After cautiously crossing a marshy area and climbing over a small grassy hill, we were surprised to find some low stone walls and an archway, remains of a small building abandoned in the pastoral scenery above the lake. After snapping some photos and ascending one more hill, we wandered back through the tall grasses and returned up the road to the car.



Walking through the unknown countryside somehow made me think of the very first hike I had taken in Iceland, way back in 2007. The tour I was with had stayed in a grim workers´ hostel (small dark rooms and bathrooms, narrow halls, no fresh vegetables; I can’t remember how else it offended us) and hiked from its door into a geothermal wonderland. The lodging was close to the Nesjavellir Geothermal Powerplant, and it was surrounded by well-marked trails showing off the hot streams and colorful sulfurous soil that are features of the geologically-active area.

Before starting the hike, we visited a new hotel that has opened close to the site of the old hostel. The Hotel Ion is intended for international visitors who fly in for exclusive tours of Iceland’s highlights. I was a little surprised at the courtesy with which they welcomed three almost random hikers, but happy to take a coffee break in such elegant surroundings.20160731_064758

We drove a short distance to leave our car beside an adventure park that features a complex climbing structure with physical challenges for agile children and adults. We had a different adventure in mind. For the next couple hours we hiked past steamy streams, bore hole enclosures, neon green moss, carefully crossed narrow rocky creeks, and took in the views from wooden streamside platforms. After we had seen the highlights, Bragi returned for the car while Susan and I continued to a hilltop viewpoint beside a roadway.

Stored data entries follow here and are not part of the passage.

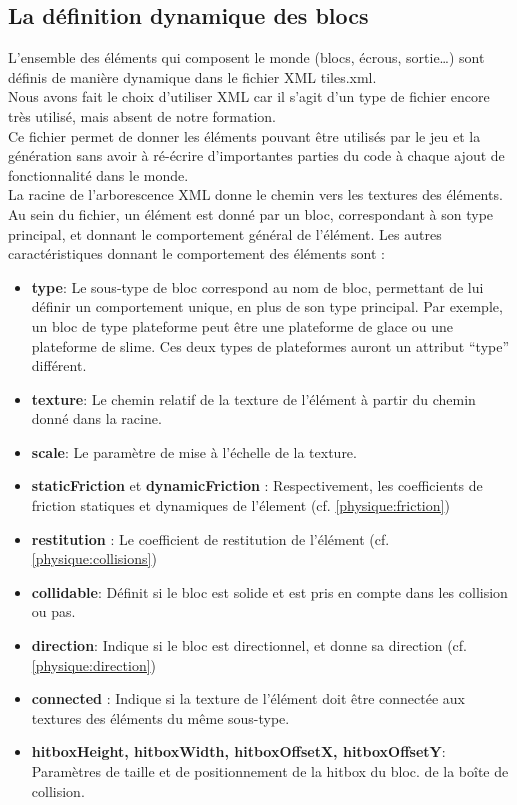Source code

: \documentclass[10pt]{report}
\begin{document}
\subsection{La définition dynamique des blocs}
L'ensemble des éléments qui composent le monde (blocs, écrous, sortie\ldots) sont définis de manière dynamique dans le fichier XML tiles.xml.\\
Nous avons fait le choix d'utiliser XML car il s'agit d'un type de fichier encore très utilisé, mais absent de notre formation.\\
Ce fichier permet de donner les éléments pouvant être utilisés par le jeu et la génération sans avoir à ré-écrire d'importantes parties du code à chaque ajout de fonctionnalité dans le monde.\\
La racine de l'arborescence XML donne le chemin vers les textures des éléments.\\
Au sein du fichier, un élément est donné par un bloc, correspondant à son type principal, et donnant le comportement général de l'élément.
Les autres caractéristiques donnant le comportement des éléments sont :\\
\begin{itemize}
  \item \textbf{type}: Le sous-type de bloc correspond au nom de bloc, permettant de lui définir un comportement unique, en plus de son type principal.
  Par exemple, un bloc de type plateforme peut être une plateforme de glace ou une plateforme de slime.
  Ces deux types de plateformes auront un attribut ``type'' différent.
  \item \textbf{texture}: Le chemin relatif de la texture de l'élément à partir du chemin donné dans la racine.
  \item \textbf{scale}: Le paramètre de mise à l'échelle de la texture.
  \item \textbf{staticFriction} et \textbf{dynamicFriction} : Respectivement, les coefficients de friction statiques et dynamiques de l'élement (cf. \ref{physique:friction})
  \item \textbf{restitution} : Le coefficient de restitution de l'élément (cf. \ref{physique:collisions})
  \item \textbf{collidable}: Définit si le bloc est solide et est pris en compte dans les collision ou pas.
  \item \textbf{direction}: Indique si le bloc est directionnel, et donne sa direction (cf. \ref{physique:direction})
  \item \textbf{connected} : Indique si la texture de l'élément doit être connectée aux textures des éléments du même sous-type.
  \item \textbf{hitboxHeight, hitboxWidth, hitboxOffsetX, hitboxOffsetY}: Paramètres de taille et de positionnement de la hitbox du bloc.
  de la boîte de collision.
\end{itemize}
\end{document}
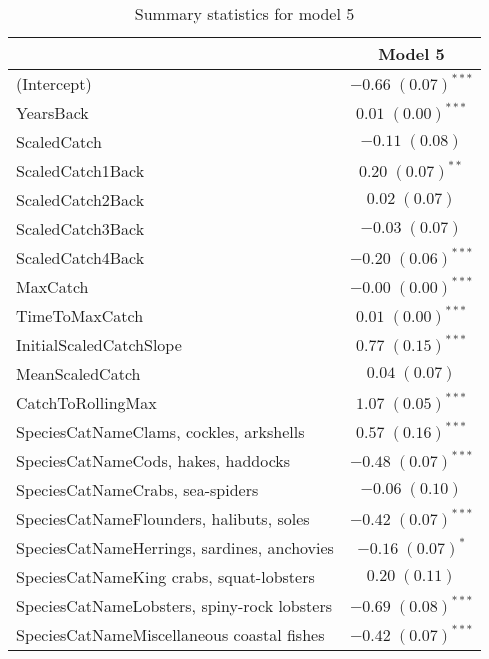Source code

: \documentclass[]{article}
\begin{document}
\begin{table}[h]
\caption{Summary statistics for model 5}
\begin{center}
\begin{tabular}{l c }
\hline
                                              & Model 5 \\
\hline
(Intercept)                                   & $-0.66 \; (0.07)^{***}$ \\
YearsBack                                     & $0.01 \; (0.00)^{***}$  \\
ScaledCatch                                   & $-0.11 \; (0.08)$       \\
ScaledCatch1Back                              & $0.20 \; (0.07)^{**}$   \\
ScaledCatch2Back                              & $0.02 \; (0.07)$        \\
ScaledCatch3Back                              & $-0.03 \; (0.07)$       \\
ScaledCatch4Back                              & $-0.20 \; (0.06)^{***}$ \\
MaxCatch                                      & $-0.00 \; (0.00)^{***}$ \\
TimeToMaxCatch                                & $0.01 \; (0.00)^{***}$  \\
InitialScaledCatchSlope                       & $0.77 \; (0.15)^{***}$  \\
MeanScaledCatch                               & $0.04 \; (0.07)$        \\
CatchToRollingMax                             & $1.07 \; (0.05)^{***}$  \\
SpeciesCatNameClams, cockles, arkshells       & $0.57 \; (0.16)^{***}$  \\
SpeciesCatNameCods, hakes, haddocks           & $-0.48 \; (0.07)^{***}$ \\
SpeciesCatNameCrabs, sea-spiders              & $-0.06 \; (0.10)$       \\
SpeciesCatNameFlounders, halibuts, soles      & $-0.42 \; (0.07)^{***}$ \\
SpeciesCatNameHerrings, sardines, anchovies   & $-0.16 \; (0.07)^{*}$   \\
SpeciesCatNameKing crabs, squat-lobsters      & $0.20 \; (0.11)$        \\
SpeciesCatNameLobsters, spiny-rock lobsters   & $-0.69 \; (0.08)^{***}$ \\
SpeciesCatNameMiscellaneous coastal fishes    & $-0.42 \; (0.07)^{***}$ \\

\end{tabular}
\end{center}
\end{table}
\end{document}
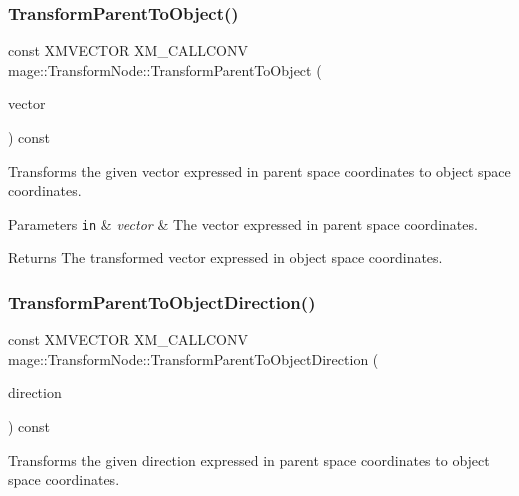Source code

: \subsubsection{\texorpdfstring{Transform\+Parent\+To\+Object()}{TransformParentToObject()}}
{\footnotesize\ttfamily const X\+M\+V\+E\+C\+T\+OR X\+M\+\_\+\+C\+A\+L\+L\+C\+O\+NV mage\+::\+Transform\+Node\+::\+Transform\+Parent\+To\+Object (\begin{DoxyParamCaption}\item[{F\+X\+M\+V\+E\+C\+T\+OR}]{vector }\end{DoxyParamCaption}) const\hspace{0.3cm}{\ttfamily [noexcept]}}

Transforms the given vector expressed in parent space coordinates to object space coordinates.


\begin{DoxyParams}[1]{Parameters}
\mbox{\tt in}  & {\em vector} & The vector expressed in parent space coordinates. \\
\hline
\end{DoxyParams}
\begin{DoxyReturn}{Returns}
The transformed vector expressed in object space coordinates. 
\end{DoxyReturn}
\hypertarget{structmage_1_1_transform_node_ab7c1a1559d407f36deb342095b37e7b9}{}\label{structmage_1_1_transform_node_ab7c1a1559d407f36deb342095b37e7b9} 
\subsubsection{\texorpdfstring{Transform\+Parent\+To\+Object\+Direction()}{TransformParentToObjectDirection()}}
{\footnotesize\ttfamily const X\+M\+V\+E\+C\+T\+OR X\+M\+\_\+\+C\+A\+L\+L\+C\+O\+NV mage\+::\+Transform\+Node\+::\+Transform\+Parent\+To\+Object\+Direction (\begin{DoxyParamCaption}\item[{F\+X\+M\+V\+E\+C\+T\+OR}]{direction }\end{DoxyParamCaption}) const\hspace{0.3cm}{\ttfamily [noexcept]}}

Transforms the given direction expressed in parent space coordinates to object space coordinates.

Our route didn’t always follow the developed trails, so we surprised pairs of grazing sheep more than once.


From there we drove to nearby Thingvellir (Þingvellir in Icelandic), a UNESCO World Heritage Site, as well as Icelandic National Park, both designations in recognition of its being the site of the world’s first parliament (Thing or Þing in Icelandic). About sixty years after the Vikings first settled in Iceland, the clans acknowledged they needed to get together to discuss and agree to laws they could live by. The clan representatives were appointed, not elected, and they were not able to record their decisions on paper, but these do not diminish their achievement. The representatives gathered from all over Iceland each summer, starting in 930. They camped under high cliffs that helped project the sound of speakers’ voices. They sat in council with their advisors and adopted laws, settled disputes and passed judgment on evil-doers.


We were lucky to visit Thingvellir late in the afternoon after the biggest crowds had gone. It was a fine ending to our patchwork day that was far more enjoyable than anticipated.